Shares of ITC dropped nearly 2% in opening trade on Tuesday after the company’s December quarter results came below estimates on the operating front, albeit its profit and revenue were in line with Street expectations. The cigarettes-to-hotels conglomerate also declared an interim dividend of ₹6.25 per share for the financial year 2023-24. The dividend will be paid between February 26-28 and February 8 has been fixed as record date, ITC says in an exchange filing.
Reacting to Q3 earnings, shares of ITC opened lower for the second straight session at ₹447.95, down 0.45% against the previous closing price of ₹450 on the BSE. On Monday, the blue-chip stock had settled 1.78% lower.
In the first hour of trade so far, ITC shares declined as much as 1.8% to ₹441.7, while the market capitalisation slipped to ₹5.56 lakh crore. There was a surge in volume with more than 8 lakh shares changing hands as compared to the two-week average of 5.36 lakh stocks. The stock hit a 52-week high of ₹499.60 on July 24, 2023, and a 52-week low of ₹329 on February 1, 2023.
ITC, in a post-market release, said that its consolidated net profit (attributable to owners) stood at ₹5,335 crore in the third quarter ended December 31, 2023, registering a growth of 6.5% as against ₹5,007 crore in the year-ago period. The consolidated revenue from operations increased 2% to ₹19,485 crore in Q3FY24 as compared to ₹19,021 crore in the corresponding period last year.

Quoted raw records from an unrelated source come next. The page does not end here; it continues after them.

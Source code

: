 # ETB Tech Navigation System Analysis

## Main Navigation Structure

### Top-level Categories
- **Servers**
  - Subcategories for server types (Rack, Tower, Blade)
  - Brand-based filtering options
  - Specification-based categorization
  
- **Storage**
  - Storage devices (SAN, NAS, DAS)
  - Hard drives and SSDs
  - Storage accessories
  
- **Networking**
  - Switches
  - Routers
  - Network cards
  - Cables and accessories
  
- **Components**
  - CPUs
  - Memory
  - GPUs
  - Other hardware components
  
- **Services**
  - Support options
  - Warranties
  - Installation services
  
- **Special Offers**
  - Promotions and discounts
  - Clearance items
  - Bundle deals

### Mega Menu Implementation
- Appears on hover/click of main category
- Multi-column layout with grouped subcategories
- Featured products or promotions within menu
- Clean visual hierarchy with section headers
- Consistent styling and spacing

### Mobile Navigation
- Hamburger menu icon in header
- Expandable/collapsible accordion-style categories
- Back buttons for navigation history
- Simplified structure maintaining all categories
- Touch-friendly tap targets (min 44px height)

During the quarter under review, EBITDA (Earnings before Interest, Taxes, Depreciation and Amortisation) dropped 3.2% YoY to ₹6,024 crore, while expenses soared 5.2% to ₹12,056.69 crore as compared to the year ago period. The EBITDA margin dipped to 36.6% versus 38.4% in the same period last fiscal.
Segment-wise, the hotels business was a stand-out contributor, followed by FMCG, while paperboard and agri remained under severe pressure causing a significant drag in overall profitability.

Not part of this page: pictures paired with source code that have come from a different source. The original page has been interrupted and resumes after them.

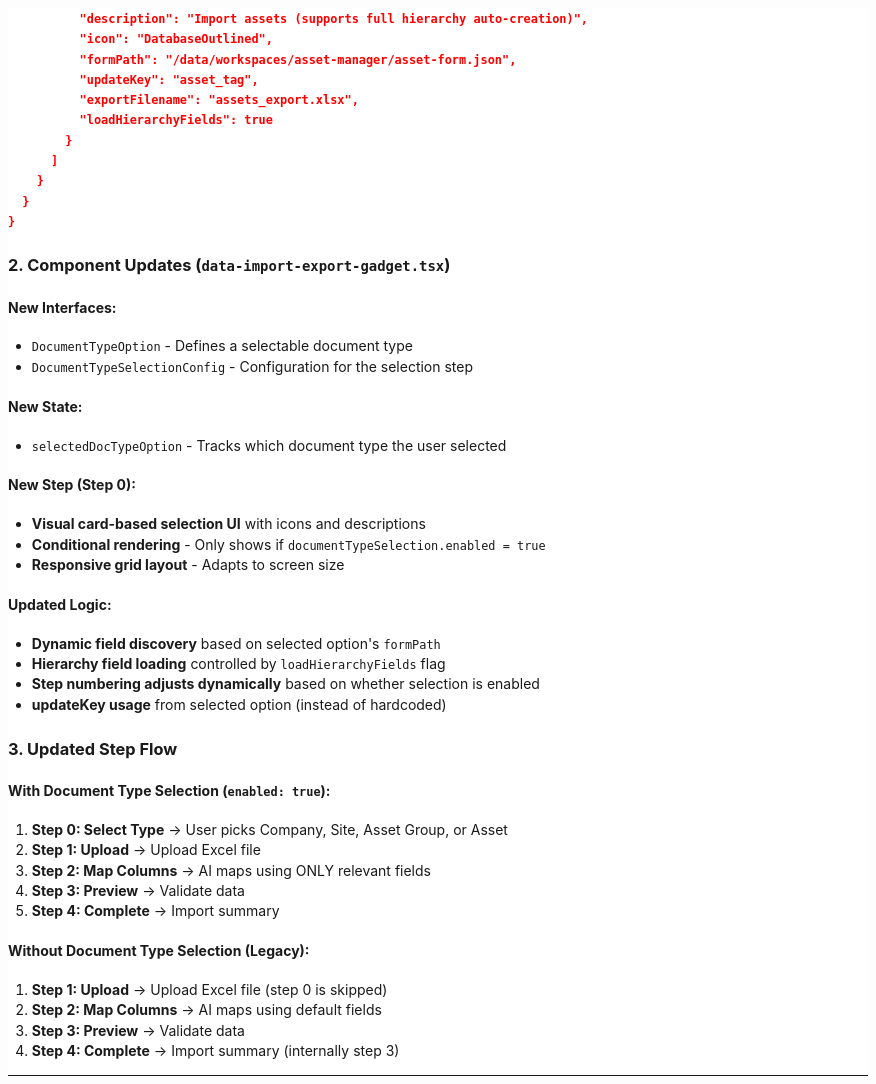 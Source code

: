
```json
          "description": "Import assets (supports full hierarchy auto-creation)",
          "icon": "DatabaseOutlined",
          "formPath": "/data/workspaces/asset-manager/asset-form.json",
          "updateKey": "asset_tag",
          "exportFilename": "assets_export.xlsx",
          "loadHierarchyFields": true
        }
      ]
    }
  }
}
```

### 2. **Component Updates** (`data-import-export-gadget.tsx`)

#### New Interfaces:
- `DocumentTypeOption` - Defines a selectable document type
- `DocumentTypeSelectionConfig` - Configuration for the selection step

#### New State:
- `selectedDocTypeOption` - Tracks which document type the user selected

#### New Step (Step 0):
- **Visual card-based selection UI** with icons and descriptions
- **Conditional rendering** - Only shows if `documentTypeSelection.enabled = true`
- **Responsive grid layout** - Adapts to screen size

#### Updated Logic:
- **Dynamic field discovery** based on selected option's `formPath`
- **Hierarchy field loading** controlled by `loadHierarchyFields` flag
- **Step numbering adjusts dynamically** based on whether selection is enabled
- **updateKey usage** from selected option (instead of hardcoded)

### 3. **Updated Step Flow**

#### With Document Type Selection (`enabled: true`):
1. **Step 0: Select Type** → User picks Company, Site, Asset Group, or Asset
2. **Step 1: Upload** → Upload Excel file
3. **Step 2: Map Columns** → AI maps using ONLY relevant fields
4. **Step 3: Preview** → Validate data
5. **Step 4: Complete** → Import summary

#### Without Document Type Selection (Legacy):
1. **Step 1: Upload** → Upload Excel file (step 0 is skipped)
2. **Step 2: Map Columns** → AI maps using default fields
3. **Step 3: Preview** → Validate data
4. **Step 4: Complete** → Import summary (internally step 3)

---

The revenue from FMCG cigarette business rose 2.5% to ₹8,295 crore as compared with ₹8,086 crore in the year-ago period, contributing around 45% of the revenue this quarter. This was also the third consecutive quarter where the company's cigarettes business witnessed single-digit growth. As per the company, the segment witnesses consolidation on a high base after a period of sustained growth momentum. The sharp cost escalation is leaf tobacco and certain other inputs as well as rise in taxes also impacted revenue growth.

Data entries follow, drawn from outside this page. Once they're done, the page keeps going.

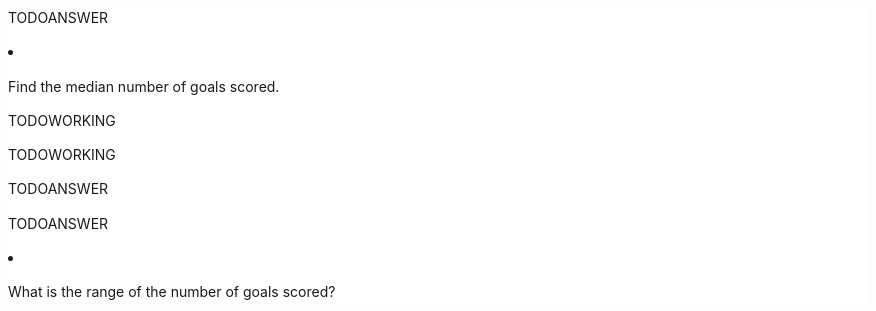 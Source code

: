 TODOANSWER

</div>
</div>

</div>
</li>
<li>
<div class='question_envelope rag_red subquestion'>
<div class='topics'>
<ul>
</ul>
</div>
<div class='question subquestion'>

Find the median number of goals scored.

</div>
<div class='workings'>
<div class='working'>

TODOWORKING

</div>
<div class='working'>

TODOWORKING

</div>
</div>
<div class='answers'>
<div class='answer'>

TODOANSWER

</div>
<div class='answer'>

TODOANSWER

</div>
</div>

</div>
</li>
<li>
<div class='question_envelope rag_red subquestion'>
<div class='topics'>
<ul>
</ul>
</div>
<div class='question subquestion'>

What is the range of the number of goals scored?

</div>
<div class='workings'>
<div class='working'>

Other businesses in FMCG, including packaged food and personal care products, reported 7.6% growth in revenue to ₹5,209 crore despite subdued demand conditions. The segment’s EBITDA margin expanded 100 bps YoY to 11%, driven by staples, dairy, beverages, fragrances, personal wash, homecare, agarbattis and notebooks.
For the hotel business, it was the “best ever quarter”, with segment revenue rising 18% YoY to ₹842 crore on the back of strong growth in ARRs (average room rates ) and occupancy across properties driven by retail, MICE segments and marquee events like the ICC Cricket World Cup. The EBITDA margin expanded by 470 bps YoY to 36.2%, driven mainly by higher RevPARs (revenue per available room), operating leverage, and strategic cost management initiatives, the company says in its earnings report.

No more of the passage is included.